# My distribution is normal; Kolmogorov-Smirnov test doesn’t agree

I have a problem with the normality of some data I have:
I’ve done a Kolmogorov test which says it isn’t normal with p=.0000,
I don’t understand: the skewness of my distribution =-.497, and the kurtosis =-0,024

Here is the plot of my distribution which looks very much normal …

(I have three scores, and each one of this scores isn’t normal with a significant p-value for the Kolmogorov test … I really don’t understand )  1. You have no basis to assert your data are normal. Even if your skewness and excess kurtosis both were exactly 0, that doesn’t imply your data are normal. While skewness and kurtosis far from the expected values indicate non-normality, the converse doesn’t hold. There are non-normal distributions that have the same skewness and kurtosis as the normal. An example is discussed here, the density of which is reproduced below: As you see, it’s distinctly bimodal. In this case, the distribution is symmetric, so as long as sufficient moments exist, the typical skewness measure will be 0 (indeed all the usual measures will be). For the kurtosis, the contribution to 4th moments from the region close to the mean will tend to make the kurtosis smaller, but the tail is relatively heavy, which tends to make it larger. If you choose just right, the kurtosis comes out with the same value as for the normal.

2. Your sample skewness is actually around -0.5, which is suggestive of mild left-skewness. Your histogram and Q-Q plot both indicate the same – a mildly left-skew distribution. (Such mild skewness is unlikely to be a problem for most of the common normal-theory procedures.)

3. You’re looking at several different indicators of non-normality which you shouldn’t expect to agree a priori, since they consider different aspects of the distribution; with smallish mildly non-normal samples, they’ll frequently disagree.
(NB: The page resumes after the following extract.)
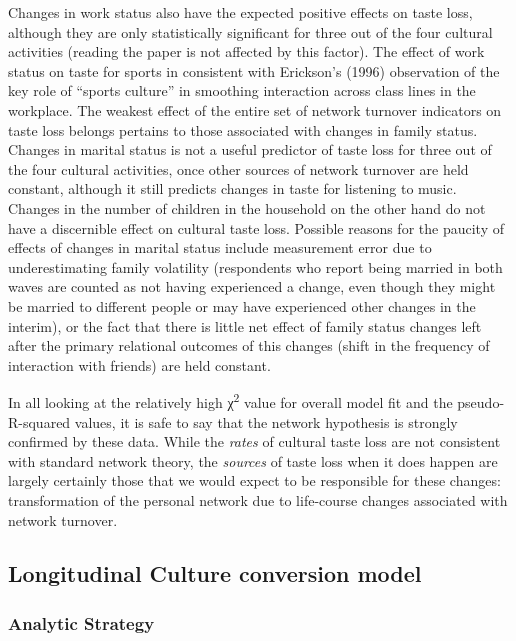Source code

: Changes in work status also have the expected positive effects on taste loss, although they are only statistically significant for three out of the four cultural activities (reading the paper is not affected by this factor). The effect of work status on taste for sports in consistent with Erickson's (1996) observation of the key role of ``sports culture'' in smoothing interaction across class lines in the workplace. The weakest effect of the entire set of network turnover indicators on taste loss belongs pertains to those associated with changes in family status. Changes in marital status is not a useful predictor of taste loss for three out of the four cultural activities, once other sources of network turnover are held constant, although it still predicts changes in taste for listening to music. Changes in the number of children in the household on the other hand do not have a discernible effect on cultural taste loss. Possible reasons for the paucity of effects of changes in marital status include measurement error due to underestimating family volatility (respondents who report being married in both waves are counted as not having experienced a change, even though they might be married to different people or may have experienced other changes in the interim), or the fact that there is little net effect of family status changes left after the primary relational outcomes of this changes (shift in the frequency of interaction with friends) are held constant.

In all looking at the relatively high χ\textsuperscript{2} value for overall model fit and the pseudo-R-squared values, it is safe to say that the network hypothesis is strongly confirmed by these data. While the \emph{rates} of cultural taste loss are not consistent with standard network theory, the \emph{sources} of taste loss when it does happen are largely certainly those that we would expect to be responsible for these changes: transformation of the personal network due to life-course changes associated with network turnover.

\subsection{Longitudinal Culture conversion model}\label{longitudinal-culture-conversion-model}

\subsubsection{Analytic Strategy}\label{analytic-strategy-1}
Now for the big question: *Why are you testing for normality?*

I’m not really sure , I though I should before doing an ANOVA

There are a number of points to be made here.

i. Normality is an assumption of ANOVA if you’re using it for inference (such as hypothesis testing), but it’s not especially sensitive to non-normality in larger samples – mild non-normality is of little consequence and as sample sizes increase the distribution may become more non-normal and the test may be only a little affected.

ii. You appear to be testing normality of the response (the DV). The (unconditional) distribution of DV itself is not assumed to be normal in ANOVA. You check the residuals to assess the reasonableness of the assumption about the conditional distribution (that is, its the error term in the model that’s assumed normal) – i.e. you don’t seem to be looking at the right thing. Indeed, because the check is done on residuals, you do it after model fitting, rather than before.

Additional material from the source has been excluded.